▸ **REQUIRED WORK**
From the first line of the entries below through the line bearing "Our informational framework", write out each line exactly. Omit pictures.

▸ **DATA FOR THIS EXERCISE**
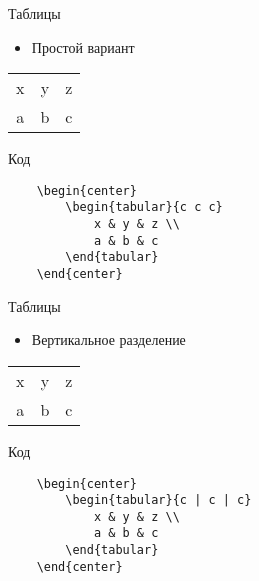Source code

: 
\begin{frame}[fragile]{Таблицы}

\begin{itemize}
    \item Простой вариант
\end{itemize}

\begin{center}
    \begin{tabular}{c c c}
        x & y & z \\
        a & b & c
    \end{tabular}
\end{center}

\begin{block}{Код}
    \begin{lstlisting}
    \begin{center}
        \begin{tabular}{c c c}
            x & y & z \\
            a & b & c
        \end{tabular}
    \end{center}
    \end{lstlisting}
\end{block}

\end{frame}


\begin{frame}[fragile]{Таблицы}

\begin{itemize}
    \item Вертикальное разделение
\end{itemize}

\begin{center}
    \begin{tabular}{c | c | c}
        x & y & z \\
        a & b & c
    \end{tabular}
\end{center}

\begin{block}{Код}
    \begin{lstlisting}
    \begin{center}
        \begin{tabular}{c | c | c}
            x & y & z \\
            a & b & c
        \end{tabular}
    \end{center}
    \end{lstlisting}
\end{block}

\end{frame}

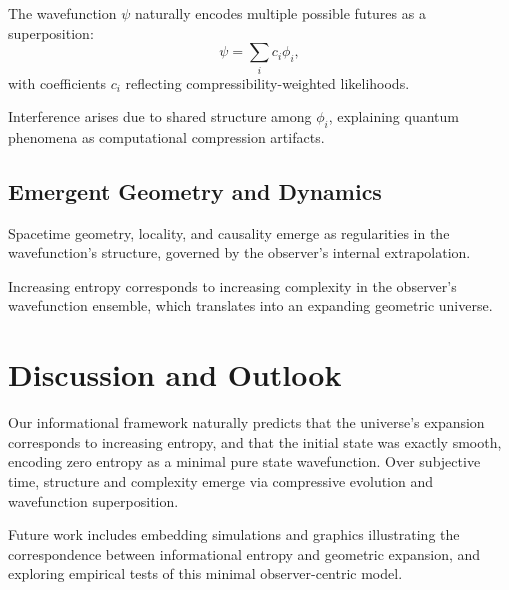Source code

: \documentclass[12pt]{article}
\begin{document}
The wavefunction \(\psi\) naturally encodes multiple possible futures as a superposition:
\[
      \psi = \sum_i c_i \phi_i,
\]
with coefficients \(c_i\) reflecting compressibility-weighted likelihoods.

Interference arises due to shared structure among \(\phi_i\), explaining quantum phenomena as computational compression artifacts.

\subsection{Emergent Geometry and Dynamics}

Spacetime geometry, locality, and causality emerge as regularities in the wavefunction's structure, governed by the observer’s internal extrapolation.

Increasing entropy corresponds to increasing complexity in the observer's wavefunction ensemble, which translates into an expanding geometric universe.

\section{Discussion and Outlook}

Our informational framework naturally predicts that the universe's expansion corresponds to increasing entropy, and that the initial state was exactly smooth, encoding zero entropy as a minimal pure state wavefunction. Over subjective time, structure and complexity emerge via compressive evolution and wavefunction superposition.

Future work includes embedding simulations and graphics illustrating the correspondence between informational entropy and geometric expansion, and exploring empirical tests of this minimal observer-centric model.
\end{document}

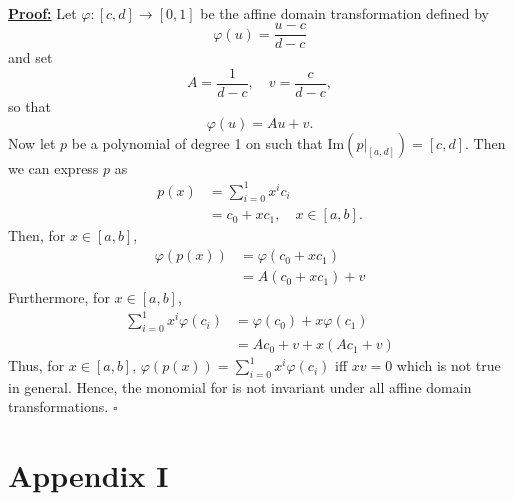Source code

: \documentclass[]{article}
\begin{document}
\\
\underline{\textbf{Proof:}} Let $\varphi:[c, d]\rightarrow [0, 1]$ be the affine domain transformation defined by \begin{equation*}
\varphi(u) = \frac{u - c}{d - c}
\end{equation*} 
and set \begin{equation*}
A=\frac{1}{d-c}, \quad v = \frac{c}{d - c},
\end{equation*}
so that \begin{equation*}
\varphi(u) = Au + v.
\end{equation*}
Now let $p$ be a polynomial of degree 1 on such that $\mathrm{Im}(p|_{[a, d]}) = [c, d]$. Then we can express $p$ as \begin{equation*}
\begin{aligned}
p(x) &= \sum_{i=0}^{1}x^ic_i\\
&=c_0 + xc_1, \quad x\in [a, b].
\end{aligned}
\end{equation*}
Then, for $x\in [a, b]$, \begin{equation*}
\begin{aligned}
\varphi(p(x)) &= \varphi(c_0 + xc_1)\\
&=A(c_0 + xc_1) + v
\end{aligned}
\end{equation*}
Furthermore, for $x\in [a, b]$, \begin{equation*}
\begin{aligned}
\sum_{i=0}^{1} x^i\varphi(c_i) &= \varphi(c_0) + x\varphi(c_1)\\
&=Ac_0 + v + x(Ac_1 + v)
\end{aligned}
\end{equation*}
Thus, for $x\in[a, b]$, $\varphi(p(x)) = \sum_{i = 0}^{1}x^i\varphi(c_i)$ iff $xv = 0$ which is not true in general. Hence, the monomial for is not invariant under all affine domain transformations. $\square$

\newpage
\section*{Appendix I}

\end{document}
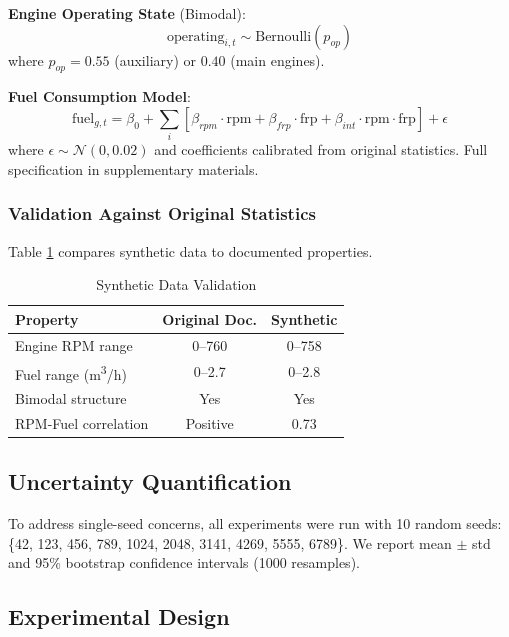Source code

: \documentclass[conference]{IEEEtran}
\begin{document}
\textbf{Engine Operating State} (Bimodal):
\begin{equation}
\text{operating}_{i,t} \sim \text{Bernoulli}(p_{op})
\end{equation}
where $p_{op} = 0.55$ (auxiliary) or $0.40$ (main engines).

\textbf{Fuel Consumption Model}:
\begin{equation}
\text{fuel}_{g,t} = \beta_0 + \sum_i [\beta_{rpm} \cdot \text{rpm} + \beta_{frp} \cdot \text{frp} + \beta_{int} \cdot \text{rpm} \cdot \text{frp}] + \epsilon
\end{equation}
where $\epsilon \sim \mathcal{N}(0, 0.02)$ and coefficients calibrated from original statistics. Full specification in supplementary materials.

\subsubsection{Validation Against Original Statistics}

Table \ref{tab:validation} compares synthetic data to documented properties.

\begin{table}[htbp]
\caption{Synthetic Data Validation}
\label{tab:validation}
\centering
\begin{tabular}{lcc}
\toprule
\textbf{Property} & \textbf{Original Doc.} & \textbf{Synthetic} \\
\midrule
Engine RPM range & 0--760 & 0--758 \\
Fuel range (m\textsuperscript{3}/h) & 0--2.7 & 0--2.8 \\
Bimodal structure & Yes & Yes \\
RPM-Fuel correlation & Positive & 0.73 \\
\bottomrule
\end{tabular}
\end{table}

\subsection{Uncertainty Quantification}

To address single-seed concerns, all experiments were run with 10 random seeds: \{42, 123, 456, 789, 1024, 2048, 3141, 4269, 5555, 6789\}. We report mean $\pm$ std and 95\% bootstrap confidence intervals (1000 resamples).

\subsection{Experimental Design}
\end{document}
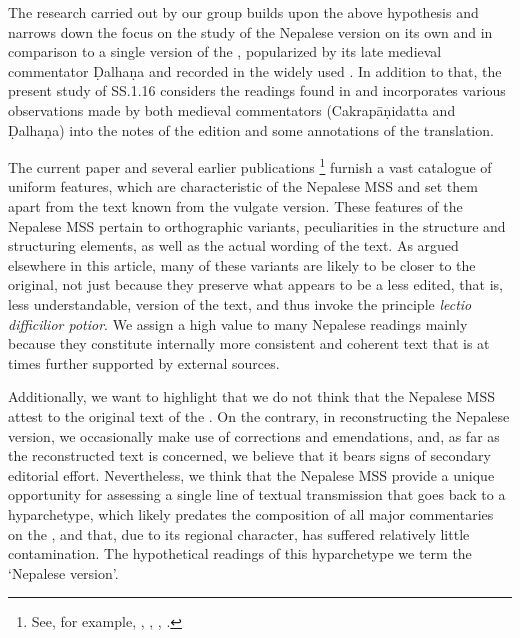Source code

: The research carried out by our group builds upon the above hypothesis and narrows down the focus on the study of the Nepalese version on its own 
and in comparison to a single version of the \SS, popularized by its late medieval commentator Ḍalhaṇa and recorded in the widely used \cite{vulgate}. In addition to that, the present study of SS.1.16 considers the readings found in \cite{acar-1939} and incorporates various observations made by both medieval commentators (Cakrapāṇidatta and Ḍalhaṇa) into the notes of the edition and some annotations of the translation.

The current paper and several earlier publications%
    \footnote{%
    See, for example, \citet{hari-2011}, \citet{wuja-2013}, \citet{birc-2021}, \citet{birc-2021a}.%
    } 
furnish a vast catalogue of uniform features, which are characteristic of the Nepalese MSS and set them apart from the text known from the vulgate version. These features of the Nepalese MSS pertain to orthographic variants, peculiarities in the structure and structuring elements, as well as the actual wording of the text. As argued elsewhere in this article, many of these variants are likely to be closer to the original, not just because they preserve what appears to be a less edited, that is, less understandable, version of the text, and thus invoke the principle \emph{lectio difficilior potior}. We assign a high value to many Nepalese readings mainly because they constitute internally more consistent and coherent text that is at times further supported by external sources.
 
Additionally, we want to highlight that we do not think that the Nepalese MSS attest to the original text of the \SS. On the contrary, in reconstructing the Nepalese version, we occasionally make use of corrections and emendations, and, as far as the reconstructed text is concerned, we believe that it bears signs of secondary editorial effort.
Nevertheless, we think that the Nepalese MSS provide a unique opportunity for assessing a single line of textual transmission that goes back to a hyparchetype, which likely predates the composition of all major commentaries on the \SS, and that, due to its regional character, has suffered relatively little contamination. The hypothetical readings of this hyparchetype we term the `Nepalese version'. 


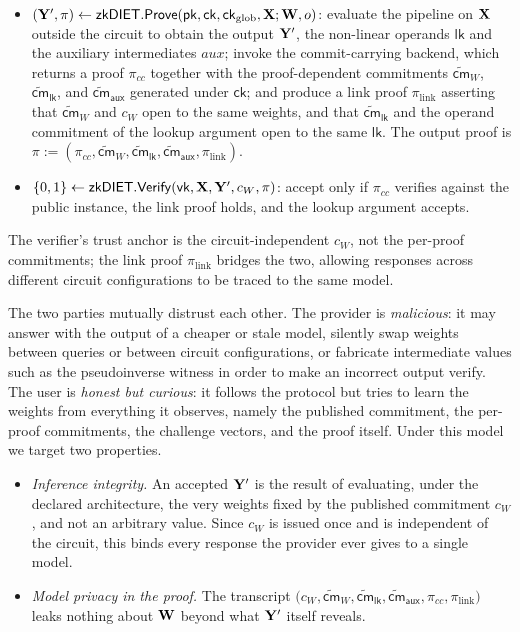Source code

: \documentclass[runningheads]{llncs}
\begin{document}
\begin{itemize} [leftmargin=3mm, itemsep=2pt, topsep=2pt]
  \item $(\Y', \pi) \leftarrow \mathsf{zkDIET}.\mathsf{Prove} (\mathsf{pk}, \mathsf{ck}, \mathsf{ck}_{\mathrm{glob}}, \X; \W, o)$:
        evaluate the pipeline on $\X$ outside the circuit to obtain the output $\Y'$, the non-linear operands $\mathsf{lk}$ and the auxiliary intermediates $\textit{aux}$; invoke the commit-carrying backend, which returns a proof $\pi_{cc}$ together with the proof-dependent commitments $\widetilde{\mathsf{cm}}_{W}$, $\widetilde{\mathsf{cm}}_{\mathsf{lk}}$, and $\widetilde{\mathsf{cm}}_{\mathsf{aux}}$ generated under $\mathsf{ck}$; and produce a link proof $\pi_{\mathrm{link}}$ asserting that $\widetilde{\mathsf{cm}}_{W}$ and $c_{W}$ open to the
        same weights, and that $\widetilde{\mathsf{cm}}_{\mathsf{lk}}$ and the operand commitment of the lookup argument open to the same $\mathsf{lk}$. The output
        proof is $\pi := (\pi_{cc}, \widetilde{\mathsf{cm}}_{W}, \widetilde{\mathsf{cm}}_{\mathsf{lk}}, \widetilde{\mathsf{cm}}_{\mathsf{aux}}, \pi_{\mathrm{link}})$.

  \item $\{0,1\} \leftarrow \mathsf{zkDIET}.\mathsf{Verify}(\mathsf{vk}, \X, \Y', c_{W}, \pi)$:
        accept only if $\pi_{cc}$ verifies against the public instance, the link proof holds, and the lookup argument accepts.
\end{itemize}

The verifier's trust anchor is the circuit-independent $c_{W}$, not the per-proof commitments; the link proof $\pi_{\mathrm{link}}$ bridges the two, allowing responses across different circuit configurations to be traced to the same model.

 The two parties mutually distrust each other. The provider is \emph{malicious}: it may answer with the output of a cheaper or stale model, silently swap weights between queries or between circuit configurations, or fabricate intermediate values such as the pseudoinverse witness in order to make an incorrect output verify. The user is \emph{honest but curious}: it follows the protocol but tries to learn the weights from everything it observes, namely the published commitment, the per-proof commitments, the challenge vectors, and the proof itself. Under this model we target two properties.

\begin{itemize} [leftmargin=3mm, itemsep=2pt, topsep=2pt]
    \item \emph{Inference integrity.} An accepted $\Y'$ is the result of evaluating, under the declared architecture, the very weights fixed by the published commitment $c_{W}$, and not an arbitrary value. Since $c_{W}$ is issued once and is independent of the circuit, this binds every response the provider ever gives to a single model.
    \item \emph{Model privacy in the proof.} The transcript $\bigl(c_{W}, \widetilde{\mathsf{cm}}_{W}, \widetilde{\mathsf{cm}}_{\mathsf{lk}}, \widetilde{\mathsf{cm}}_{\mathsf{aux}}, \pi_{cc}, \pi_{\mathrm{link}}\bigr)$ leaks nothing about $\W$ beyond what $\Y'$ itself reveals.
\end{itemize}
\end{document}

▸ **SOLVED PROBLEM**
Source code

: 
\begin{frame}[fragile]{Таблицы}

\begin{itemize}
    \item Простой вариант
\end{itemize}

\begin{center}
    \begin{tabular}{c c c}
        x & y & z \\
        a & b & c
    \end{tabular}
\end{center}

\begin{block}{Код}
    \begin{lstlisting}
    \begin{center}
        \begin{tabular}{c c c}
            x & y & z \\
            a & b & c
        \end{tabular}
    \end{center}
    \end{lstlisting}
\end{block}

\end{frame}


\begin{frame}[fragile]{Таблицы}

\begin{itemize}
    \item Вертикальное разделение
\end{itemize}

\begin{center}
    \begin{tabular}{c | c | c}
        x & y & z \\
        a & b & c
    \end{tabular}
\end{center}

\begin{block}{Код}
    \begin{lstlisting}
    \begin{center}
        \begin{tabular}{c | c | c}
            x & y & z \\
            a & b & c
        \end{tabular}
    \end{center}
    \end{lstlisting}
\end{block}

\end{frame}

Source code

: \documentclass[12pt]{article}
\begin{document}
The wavefunction \(\psi\) naturally encodes multiple possible futures as a superposition:
\[
      \psi = \sum_i c_i \phi_i,
\]
with coefficients \(c_i\) reflecting compressibility-weighted likelihoods.

Interference arises due to shared structure among \(\phi_i\), explaining quantum phenomena as computational compression artifacts.

\subsection{Emergent Geometry and Dynamics}

Spacetime geometry, locality, and causality emerge as regularities in the wavefunction's structure, governed by the observer’s internal extrapolation.

Increasing entropy corresponds to increasing complexity in the observer's wavefunction ensemble, which translates into an expanding geometric universe.

\section{Discussion and Outlook}

Our informational framework naturally predicts that the universe's expansion corresponds to increasing entropy, and that the initial state was exactly smooth, encoding zero entropy as a minimal pure state wavefunction. Over subjective time, structure and complexity emerge via compressive evolution and wavefunction superposition.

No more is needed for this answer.